Zhang’s group used a deep learning model. These types of algorithms are inspired by how the human brain is thought to work, and they assign different weights to inputs to come up with the most accurate output. During the training, the computer figured out how to weight those similarity scores to make the best predictions of antibiotic resistance category for each UNIPROT gene.
The researchers built two different models for different kinds of DNA sequences. DeepARG-SS works for short reads, of 100 base pairs or so, like the reads one typically gets from metagenomic sequences. DeepARG-LS works with longer, gene-length reads.
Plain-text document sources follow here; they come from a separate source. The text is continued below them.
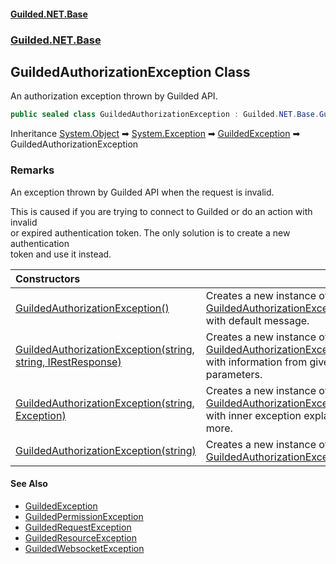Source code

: 
#### [Guilded.NET.Base](Guilded_NET_Base 'Guilded_NET_Base')
### [Guilded.NET.Base](Guilded_NET_Base#Guilded_NET_Base 'Guilded.NET.Base')
## GuildedAuthorizationException Class
An authorization exception thrown by Guilded API.  
```csharp
public sealed class GuildedAuthorizationException : Guilded.NET.Base.GuildedException
```

Inheritance [System.Object](https://docs.microsoft.com/en-us/dotnet/api/System.Object 'System.Object') &#x27A1; [System.Exception](https://docs.microsoft.com/en-us/dotnet/api/System.Exception 'System.Exception') &#x27A1; [GuildedException](GuildedException 'Guilded.NET.Base.GuildedException') &#x27A1; GuildedAuthorizationException  
### Remarks
An exception thrown by Guilded API when the request is invalid.



This is caused if you are trying to connect to Guilded or do an action with invalid  
or expired authentication token. The only solution is to create a new authentication  
token and use it instead.

| Constructors | |
| :--- | :--- |
| [GuildedAuthorizationException()](GuildedAuthorizationException_GuildedAuthorizationException() 'Guilded.NET.Base.GuildedAuthorizationException.GuildedAuthorizationException()') | Creates a new instance of [GuildedAuthorizationException](GuildedAuthorizationException 'Guilded.NET.Base.GuildedAuthorizationException') with default message.<br/> |
| [GuildedAuthorizationException(string, string, IRestResponse)](GuildedAuthorizationException_GuildedAuthorizationException(string_string_IRestResponse) 'Guilded.NET.Base.GuildedAuthorizationException.GuildedAuthorizationException(string, string, IRestResponse)') | Creates a new instance of [GuildedAuthorizationException](GuildedAuthorizationException 'Guilded.NET.Base.GuildedAuthorizationException') with information from given parameters.<br/> |
| [GuildedAuthorizationException(string, Exception)](GuildedAuthorizationException_GuildedAuthorizationException(string_Exception) 'Guilded.NET.Base.GuildedAuthorizationException.GuildedAuthorizationException(string, System.Exception)') | Creates a new instance of [GuildedAuthorizationException](GuildedAuthorizationException 'Guilded.NET.Base.GuildedAuthorizationException') with inner exception explaining more.<br/> |
| [GuildedAuthorizationException(string)](GuildedAuthorizationException_GuildedAuthorizationException(string) 'Guilded.NET.Base.GuildedAuthorizationException.GuildedAuthorizationException(string)') | Creates a new instance of [GuildedAuthorizationException](GuildedAuthorizationException 'Guilded.NET.Base.GuildedAuthorizationException').<br/> |

#### See Also
- [GuildedException](GuildedException 'Guilded.NET.Base.GuildedException')
- [GuildedPermissionException](GuildedPermissionException 'Guilded.NET.Base.GuildedPermissionException')
- [GuildedRequestException](GuildedRequestException 'Guilded.NET.Base.GuildedRequestException')
- [GuildedResourceException](GuildedResourceException 'Guilded.NET.Base.GuildedResourceException')
- [GuildedWebsocketException](GuildedWebsocketException 'Guilded.NET.Base.GuildedWebsocketException')

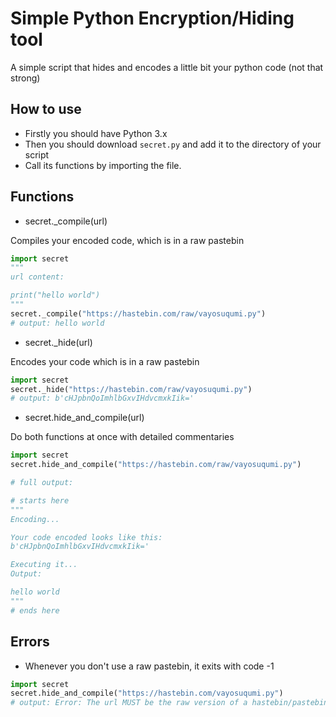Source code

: # Simple Python Encryption/Hiding tool
A simple script that hides and encodes a little bit your python code (not that strong)

## How to use
- Firstly you should have Python 3.x
- Then you should download ``secret.py`` and add it to the directory of your script
- Call its functions by importing the file.

## Functions
- secret._compile(url)

Compiles your encoded code, which is in a raw pastebin
```python
import secret
"""
url content:

print("hello world")
"""
secret._compile("https://hastebin.com/raw/vayosuqumi.py")
# output: hello world
```

- secret._hide(url)

Encodes your code which is in a raw pastebin
```python
import secret
secret._hide("https://hastebin.com/raw/vayosuqumi.py")
# output: b'cHJpbnQoImhlbGxvIHdvcmxkIik='
```

- secret.hide_and_compile(url)

Do both functions at once with detailed commentaries
```python
import secret
secret.hide_and_compile("https://hastebin.com/raw/vayosuqumi.py")

# full output:

# starts here
"""
Encoding...

Your code encoded looks like this:
b'cHJpbnQoImhlbGxvIHdvcmxkIik='

Executing it...
Output:

hello world
"""
# ends here
```

## Errors
- Whenever you don't use a raw pastebin, it exits with code -1
```python
import secret
secret.hide_and_compile("https://hastebin.com/vayosuqumi.py")
# output: Error: The url MUST be the raw version of a hastebin/pastebin/...
```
When tested with the remaining 30 percent of UNIPROT sequences it hasn’t been trained on, Zhang’s algorithm generates the probability that each sequence reflects a gene for resistance to each of the 30 categories of antibiotics. It was able to identify antibiotic resistance genes with low rates of both false negatives and false positives.
DeepARG’s predictions match well with other reports. The researchers compared their results to a recently published list of 76 new antibiotic resistance genes (Microbiome, 5:134, 2017). “Sure enough, yes, we predicted 65 of them,” says Zhang.
Her collaborators can now apply DeepARG to assess wastewater and other environmental samples. For example, they can test how wastewater treatment alters the profile of resistance genes.
- DeepARG does not require strict cutoffs to identify genes as related to drug resistance, so it provides fewer false negatives than standard comparisons.
- The database only considers entire genes as resistance-related or not; it lacks the resolution to identify single nucleotide polymorphisms associated with resistance, or mutations that indirectly influence resistance pathways.